Alienação fiduciária e os impactos na relação locatícia

Publicado em 05/08/2025

Autor:

Aron Vitor Fraiz Costa |

* Aron Vitor Fraiz Costa

A utilização de imóveis como garantia é prática consolidada no mercado. Entre as modalidades disponíveis, a alienação fiduciária, regulada pela Lei nº 9.514/97, destaca-se por transferir ao credor a titularidade do imóvel, ainda que resolúvel, como garantia, proporcionando segurança da satisfação do crédito na hipótese de inadimplemento.

Nos termos do art. 22, da Lei nº 9.514/97, a alienação fiduciária é o negócio jurídico pelo qual o fiduciante, com o escopo de garantia de obrigação própria ou de terceiro, contrata a transferência ao credor, da propriedade resolúvel de coisa imóvel. Desse modo, enquanto mantiver a posse direta do imóvel, o fiduciante poderá utilizá-lo, locá-lo e até aproveitar os seus frutos econômicos, desde que esteja adimplente com as obrigações assumidas.

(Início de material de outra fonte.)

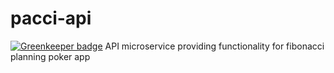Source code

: # pacci-api

[![Greenkeeper badge](https://badges.greenkeeper.io/grenti/pacci-api.svg)](https://greenkeeper.io/)
API microservice providing functionality for fibonacci planning poker app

Conforme explica Melhim Chalhub, esse desenho contratual foi construído para garantir ao credor não apenas a formalização da dívida, mas um instrumento de recuperação ágil do capital investido, caso o pagamento não ocorra no prazo[1]. Anfranio Carlos complementa que a intenção do legislador foi de fortalecer a confiança no setor imobiliário, permitindo que o capital circulasse com maior previsibilidade e menor desgaste processual[2].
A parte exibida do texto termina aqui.